> **Requirement**
For each line below that contains the word "información", make a copy.

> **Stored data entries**

————————

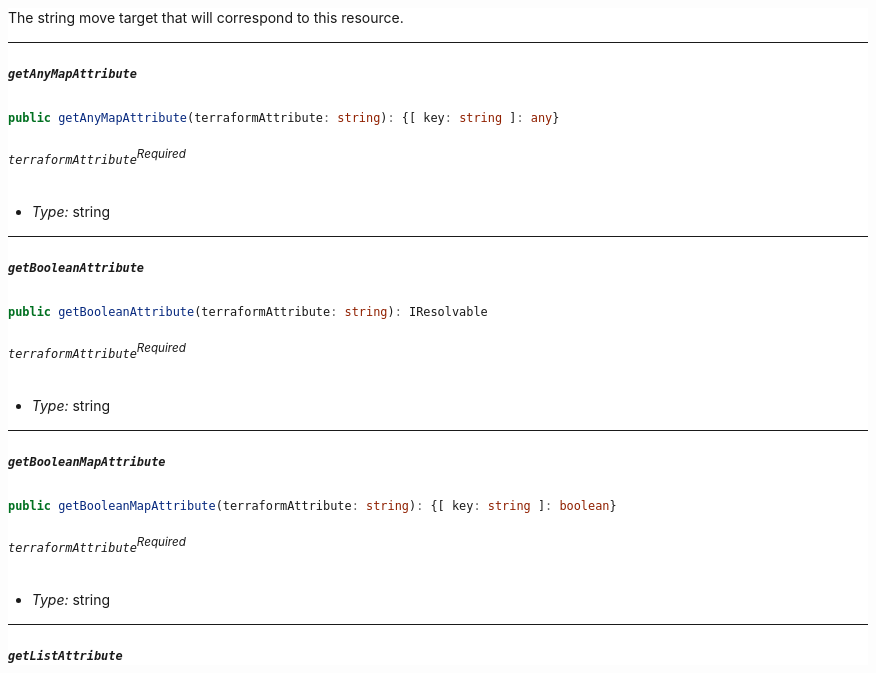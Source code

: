The string move target that will correspond to this resource.

---

##### `getAnyMapAttribute` <a name="getAnyMapAttribute" id="@cdktf/aws-cdk.s3BucketWebsiteConfiguration.S3BucketWebsiteConfiguration.getAnyMapAttribute"></a>

```typescript
public getAnyMapAttribute(terraformAttribute: string): {[ key: string ]: any}
```

###### `terraformAttribute`<sup>Required</sup> <a name="terraformAttribute" id="@cdktf/aws-cdk.s3BucketWebsiteConfiguration.S3BucketWebsiteConfiguration.getAnyMapAttribute.parameter.terraformAttribute"></a>

- *Type:* string

---

##### `getBooleanAttribute` <a name="getBooleanAttribute" id="@cdktf/aws-cdk.s3BucketWebsiteConfiguration.S3BucketWebsiteConfiguration.getBooleanAttribute"></a>

```typescript
public getBooleanAttribute(terraformAttribute: string): IResolvable
```

###### `terraformAttribute`<sup>Required</sup> <a name="terraformAttribute" id="@cdktf/aws-cdk.s3BucketWebsiteConfiguration.S3BucketWebsiteConfiguration.getBooleanAttribute.parameter.terraformAttribute"></a>

- *Type:* string

---

##### `getBooleanMapAttribute` <a name="getBooleanMapAttribute" id="@cdktf/aws-cdk.s3BucketWebsiteConfiguration.S3BucketWebsiteConfiguration.getBooleanMapAttribute"></a>

```typescript
public getBooleanMapAttribute(terraformAttribute: string): {[ key: string ]: boolean}
```

###### `terraformAttribute`<sup>Required</sup> <a name="terraformAttribute" id="@cdktf/aws-cdk.s3BucketWebsiteConfiguration.S3BucketWebsiteConfiguration.getBooleanMapAttribute.parameter.terraformAttribute"></a>

- *Type:* string

---

##### `getListAttribute` <a name="getListAttribute" id="@cdktf/aws-cdk.s3BucketWebsiteConfiguration.S3BucketWebsiteConfiguration.getListAttribute"></a>
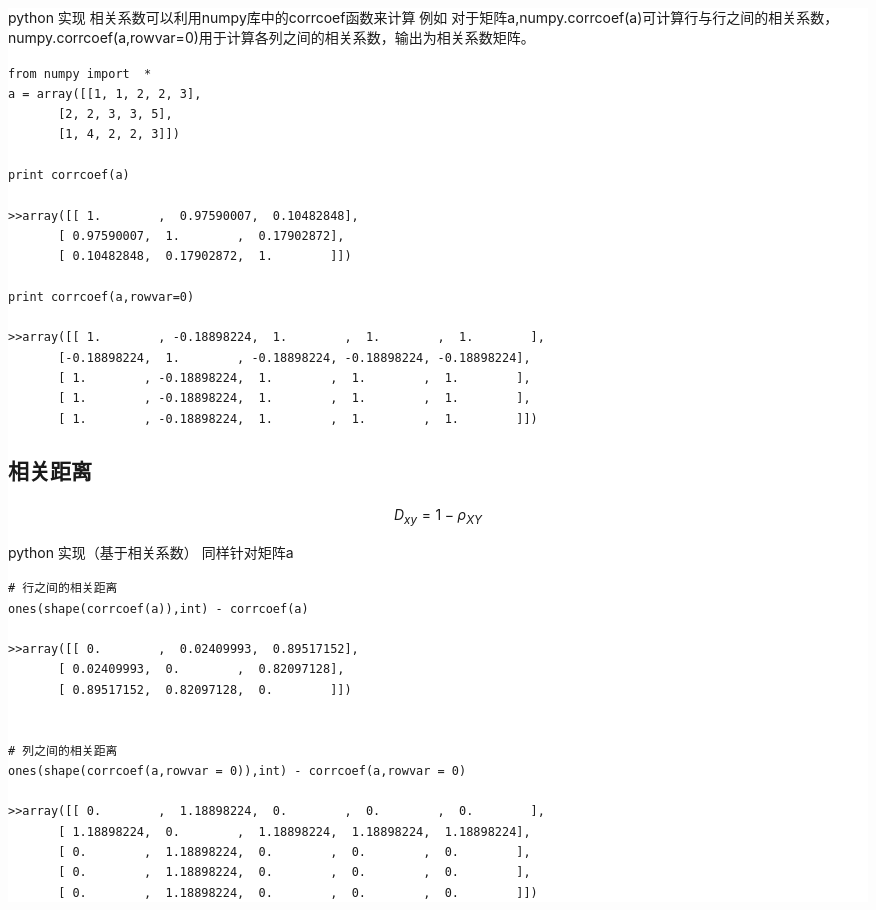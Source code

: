 python 实现
相关系数可以利用numpy库中的corrcoef函数来计算
例如 对于矩阵a,numpy.corrcoef(a)可计算行与行之间的相关系数，numpy.corrcoef(a,rowvar=0)用于计算各列之间的相关系数，输出为相关系数矩阵。
```
from numpy import  *
a = array([[1, 1, 2, 2, 3],  
       [2, 2, 3, 3, 5],  
       [1, 4, 2, 2, 3]]) 

print corrcoef(a)

>>array([[ 1.        ,  0.97590007,  0.10482848],
       [ 0.97590007,  1.        ,  0.17902872],
       [ 0.10482848,  0.17902872,  1.        ]])

print corrcoef(a,rowvar=0)

>>array([[ 1.        , -0.18898224,  1.        ,  1.        ,  1.        ],
       [-0.18898224,  1.        , -0.18898224, -0.18898224, -0.18898224],
       [ 1.        , -0.18898224,  1.        ,  1.        ,  1.        ],
       [ 1.        , -0.18898224,  1.        ,  1.        ,  1.        ],
       [ 1.        , -0.18898224,  1.        ,  1.        ,  1.        ]])
```

## 相关距离

$$
D_{xy} = 1 - \rho _{XY}
$$

python 实现（基于相关系数）
同样针对矩阵a
```
# 行之间的相关距离
ones(shape(corrcoef(a)),int) - corrcoef(a)

>>array([[ 0.        ,  0.02409993,  0.89517152],
       [ 0.02409993,  0.        ,  0.82097128],
       [ 0.89517152,  0.82097128,  0.        ]])
       
       
# 列之间的相关距离
ones(shape(corrcoef(a,rowvar = 0)),int) - corrcoef(a,rowvar = 0)

>>array([[ 0.        ,  1.18898224,  0.        ,  0.        ,  0.        ],
       [ 1.18898224,  0.        ,  1.18898224,  1.18898224,  1.18898224],
       [ 0.        ,  1.18898224,  0.        ,  0.        ,  0.        ],
       [ 0.        ,  1.18898224,  0.        ,  0.        ,  0.        ],
       [ 0.        ,  1.18898224,  0.        ,  0.        ,  0.        ]])

```

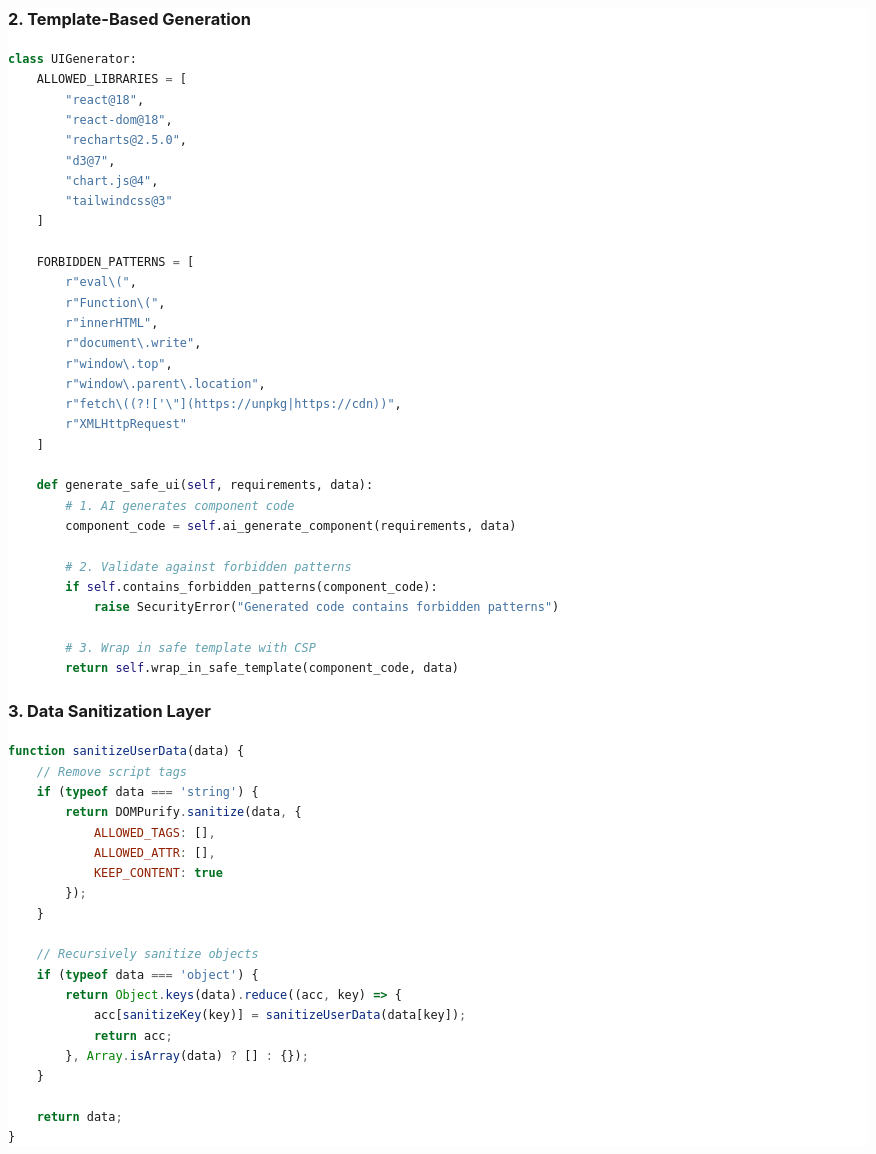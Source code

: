 ### 2. Template-Based Generation

```python
class UIGenerator:
    ALLOWED_LIBRARIES = [
        "react@18",
        "react-dom@18",
        "recharts@2.5.0",
        "d3@7",
        "chart.js@4",
        "tailwindcss@3"
    ]
    
    FORBIDDEN_PATTERNS = [
        r"eval\(",
        r"Function\(",
        r"innerHTML",
        r"document\.write",
        r"window\.top",
        r"window\.parent\.location",
        r"fetch\((?!['\"](https://unpkg|https://cdn))",
        r"XMLHttpRequest"
    ]
    
    def generate_safe_ui(self, requirements, data):
        # 1. AI generates component code
        component_code = self.ai_generate_component(requirements, data)
        
        # 2. Validate against forbidden patterns
        if self.contains_forbidden_patterns(component_code):
            raise SecurityError("Generated code contains forbidden patterns")
        
        # 3. Wrap in safe template with CSP
        return self.wrap_in_safe_template(component_code, data)
```

### 3. Data Sanitization Layer

```javascript
function sanitizeUserData(data) {
    // Remove script tags
    if (typeof data === 'string') {
        return DOMPurify.sanitize(data, {
            ALLOWED_TAGS: [],
            ALLOWED_ATTR: [],
            KEEP_CONTENT: true
        });
    }
    
    // Recursively sanitize objects
    if (typeof data === 'object') {
        return Object.keys(data).reduce((acc, key) => {
            acc[sanitizeKey(key)] = sanitizeUserData(data[key]);
            return acc;
        }, Array.isArray(data) ? [] : {});
    }
    
    return data;
}
```
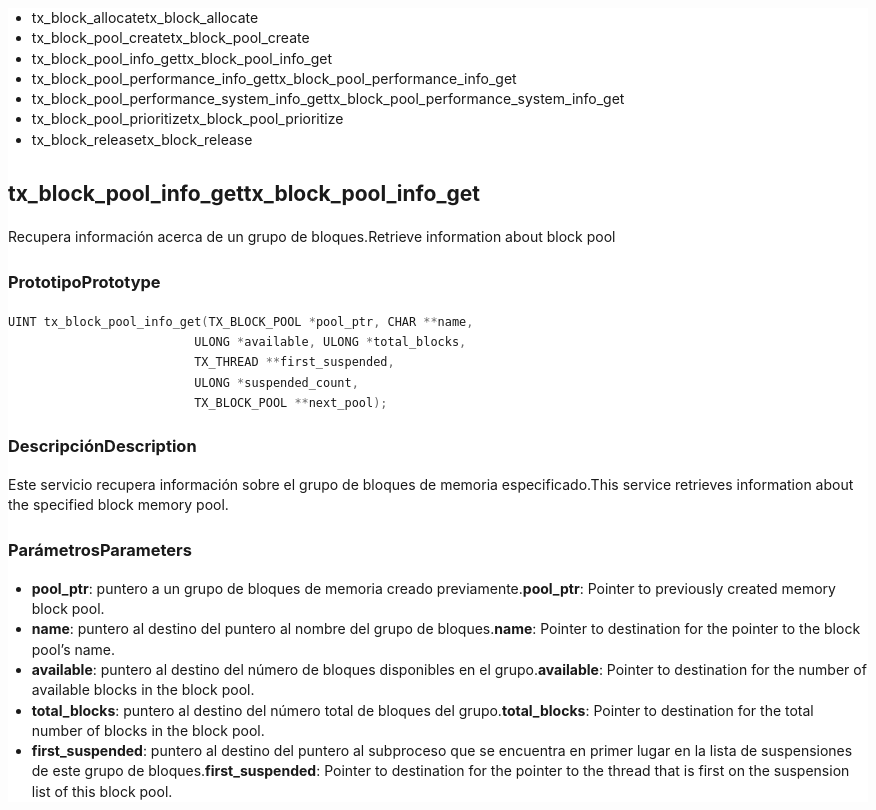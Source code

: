 - <span data-ttu-id="bdbe0-293">tx_block_allocate</span><span class="sxs-lookup"><span data-stu-id="bdbe0-293">tx_block_allocate</span></span>
- <span data-ttu-id="bdbe0-294">tx_block_pool_create</span><span class="sxs-lookup"><span data-stu-id="bdbe0-294">tx_block_pool_create</span></span>
- <span data-ttu-id="bdbe0-295">tx_block_pool_info_get</span><span class="sxs-lookup"><span data-stu-id="bdbe0-295">tx_block_pool_info_get</span></span>
- <span data-ttu-id="bdbe0-296">tx_block_pool_performance_info_get</span><span class="sxs-lookup"><span data-stu-id="bdbe0-296">tx_block_pool_performance_info_get</span></span>
- <span data-ttu-id="bdbe0-297">tx_block_pool_performance_system_info_get</span><span class="sxs-lookup"><span data-stu-id="bdbe0-297">tx_block_pool_performance_system_info_get</span></span>
- <span data-ttu-id="bdbe0-298">tx_block_pool_prioritize</span><span class="sxs-lookup"><span data-stu-id="bdbe0-298">tx_block_pool_prioritize</span></span>
- <span data-ttu-id="bdbe0-299">tx_block_release</span><span class="sxs-lookup"><span data-stu-id="bdbe0-299">tx_block_release</span></span>

## <a name="tx_block_pool_info_get"></a><span data-ttu-id="bdbe0-300">tx_block_pool_info_get</span><span class="sxs-lookup"><span data-stu-id="bdbe0-300">tx_block_pool_info_get</span></span>

<span data-ttu-id="bdbe0-301">Recupera información acerca de un grupo de bloques.</span><span class="sxs-lookup"><span data-stu-id="bdbe0-301">Retrieve information about block pool</span></span>

### <a name="prototype"></a><span data-ttu-id="bdbe0-302">Prototipo</span><span class="sxs-lookup"><span data-stu-id="bdbe0-302">Prototype</span></span>

```C
UINT tx_block_pool_info_get(TX_BLOCK_POOL *pool_ptr, CHAR **name,
                          ULONG *available, ULONG *total_blocks,
                          TX_THREAD **first_suspended,
                          ULONG *suspended_count,
                          TX_BLOCK_POOL **next_pool);
```
### <a name="description"></a><span data-ttu-id="bdbe0-303">Descripción</span><span class="sxs-lookup"><span data-stu-id="bdbe0-303">Description</span></span>

<span data-ttu-id="bdbe0-304">Este servicio recupera información sobre el grupo de bloques de memoria especificado.</span><span class="sxs-lookup"><span data-stu-id="bdbe0-304">This service retrieves information about the specified block memory pool.</span></span>

### <a name="parameters"></a><span data-ttu-id="bdbe0-305">Parámetros</span><span class="sxs-lookup"><span data-stu-id="bdbe0-305">Parameters</span></span>

- <span data-ttu-id="bdbe0-306">**pool_ptr**: puntero a un grupo de bloques de memoria creado previamente.</span><span class="sxs-lookup"><span data-stu-id="bdbe0-306">**pool_ptr**: Pointer to previously created memory block pool.</span></span>
- <span data-ttu-id="bdbe0-307">**name**: puntero al destino del puntero al nombre del grupo de bloques.</span><span class="sxs-lookup"><span data-stu-id="bdbe0-307">**name**: Pointer to destination for the pointer to the block pool’s name.</span></span>
- <span data-ttu-id="bdbe0-308">**available**: puntero al destino del número de bloques disponibles en el grupo.</span><span class="sxs-lookup"><span data-stu-id="bdbe0-308">**available**: Pointer to destination for the number of available blocks in the block pool.</span></span>
- <span data-ttu-id="bdbe0-309">**total_blocks**: puntero al destino del número total de bloques del grupo.</span><span class="sxs-lookup"><span data-stu-id="bdbe0-309">**total_blocks**: Pointer to destination for the total number of blocks in the block pool.</span></span>
- <span data-ttu-id="bdbe0-310">**first_suspended**: puntero al destino del puntero al subproceso que se encuentra en primer lugar en la lista de suspensiones de este grupo de bloques.</span><span class="sxs-lookup"><span data-stu-id="bdbe0-310">**first_suspended**: Pointer to destination for the pointer to the thread that is first on the suspension list of this block pool.</span></span>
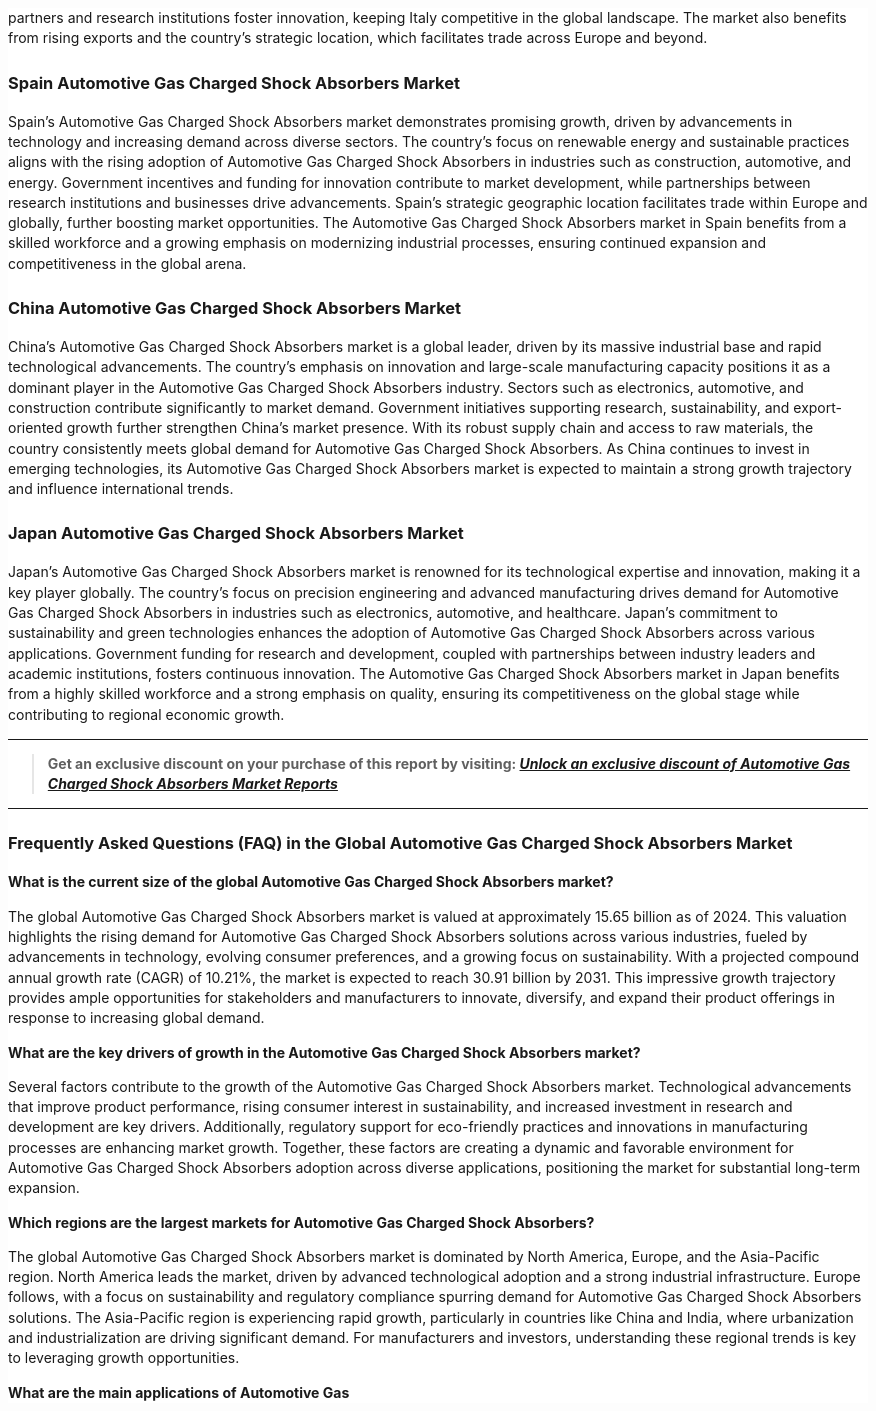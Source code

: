 partners and research institutions foster innovation, keeping Italy competitive in the global landscape. The market also benefits from rising exports and the country&rsquo;s strategic location, which facilitates trade across Europe and beyond.</p><h3>Spain Automotive Gas Charged Shock Absorbers Market</h3><p>Spain&rsquo;s Automotive Gas Charged Shock Absorbers market demonstrates promising growth, driven by advancements in technology and increasing demand across diverse sectors. The country&rsquo;s focus on renewable energy and sustainable practices aligns with the rising adoption of Automotive Gas Charged Shock Absorbers in industries such as construction, automotive, and energy. Government incentives and funding for innovation contribute to market development, while partnerships between research institutions and businesses drive advancements. Spain&rsquo;s strategic geographic location facilitates trade within Europe and globally, further boosting market opportunities. The Automotive Gas Charged Shock Absorbers market in Spain benefits from a skilled workforce and a growing emphasis on modernizing industrial processes, ensuring continued expansion and competitiveness in the global arena.</p><h3>China Automotive Gas Charged Shock Absorbers Market</h3><p>China&rsquo;s Automotive Gas Charged Shock Absorbers market is a global leader, driven by its massive industrial base and rapid technological advancements. The country&rsquo;s emphasis on innovation and large-scale manufacturing capacity positions it as a dominant player in the Automotive Gas Charged Shock Absorbers industry. Sectors such as electronics, automotive, and construction contribute significantly to market demand. Government initiatives supporting research, sustainability, and export-oriented growth further strengthen China&rsquo;s market presence. With its robust supply chain and access to raw materials, the country consistently meets global demand for Automotive Gas Charged Shock Absorbers. As China continues to invest in emerging technologies, its Automotive Gas Charged Shock Absorbers market is expected to maintain a strong growth trajectory and influence international trends.</p><h3>Japan Automotive Gas Charged Shock Absorbers Market</h3><p>Japan&rsquo;s Automotive Gas Charged Shock Absorbers market is renowned for its technological expertise and innovation, making it a key player globally. The country&rsquo;s focus on precision engineering and advanced manufacturing drives demand for Automotive Gas Charged Shock Absorbers in industries such as electronics, automotive, and healthcare. Japan&rsquo;s commitment to sustainability and green technologies enhances the adoption of Automotive Gas Charged Shock Absorbers across various applications. Government funding for research and development, coupled with partnerships between industry leaders and academic institutions, fosters continuous innovation. The Automotive Gas Charged Shock Absorbers market in Japan benefits from a highly skilled workforce and a strong emphasis on quality, ensuring its competitiveness on the global stage while contributing to regional economic growth.</p><hr /><blockquote><p><strong>Get an exclusive discount on your purchase of this report by visiting: <em><a href="://marketresearchpulse.com/ask-for-discount/108856?utm_source=Github&amp;utm_medium=0116">Unlock an exclusive discount of Automotive Gas Charged Shock Absorbers Market Reports</a></em>&nbsp;</strong></p></blockquote><hr /><h3>Frequently Asked Questions (FAQ) in the Global Automotive Gas Charged Shock Absorbers Market</h3><p><strong>What is the current size of the global Automotive Gas Charged Shock Absorbers market?</strong></p><p>The global Automotive Gas Charged Shock Absorbers market is valued at approximately 15.65 billion as of 2024. This valuation highlights the rising demand for Automotive Gas Charged Shock Absorbers solutions across various industries, fueled by advancements in technology, evolving consumer preferences, and a growing focus on sustainability. With a projected compound annual growth rate (CAGR) of 10.21%, the market is expected to reach 30.91 billion by 2031. This impressive growth trajectory provides ample opportunities for stakeholders and manufacturers to innovate, diversify, and expand their product offerings in response to increasing global demand.</p><p><strong>What are the key drivers of growth in the Automotive Gas Charged Shock Absorbers market?</strong></p><p>Several factors contribute to the growth of the Automotive Gas Charged Shock Absorbers market. Technological advancements that improve product performance, rising consumer interest in sustainability, and increased investment in research and development are key drivers. Additionally, regulatory support for eco-friendly practices and innovations in manufacturing processes are enhancing market growth. Together, these factors are creating a dynamic and favorable environment for Automotive Gas Charged Shock Absorbers adoption across diverse applications, positioning the market for substantial long-term expansion.</p><p><strong>Which regions are the largest markets for Automotive Gas Charged Shock Absorbers?</strong></p><p>The global Automotive Gas Charged Shock Absorbers market is dominated by North America, Europe, and the Asia-Pacific region. North America leads the market, driven by advanced technological adoption and a strong industrial infrastructure. Europe follows, with a focus on sustainability and regulatory compliance spurring demand for Automotive Gas Charged Shock Absorbers solutions. The Asia-Pacific region is experiencing rapid growth, particularly in countries like China and India, where urbanization and industrialization are driving significant demand. For manufacturers and investors, understanding these regional trends is key to leveraging growth opportunities.</p><p><strong>What are the main applications of Automotive Gas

————————

> **Response area**
<span data-ttu-id="bdbe0-301">Recupera información acerca de un grupo de bloques.</span><span class="sxs-lookup"><span data-stu-id="bdbe0-301">Retrieve information about block pool</span></span>
<span data-ttu-id="bdbe0-304">Este servicio recupera información sobre el grupo de bloques de memoria especificado.</span><span class="sxs-lookup"><span data-stu-id="bdbe0-304">This service retrieves information about the specified block memory pool.</span></span>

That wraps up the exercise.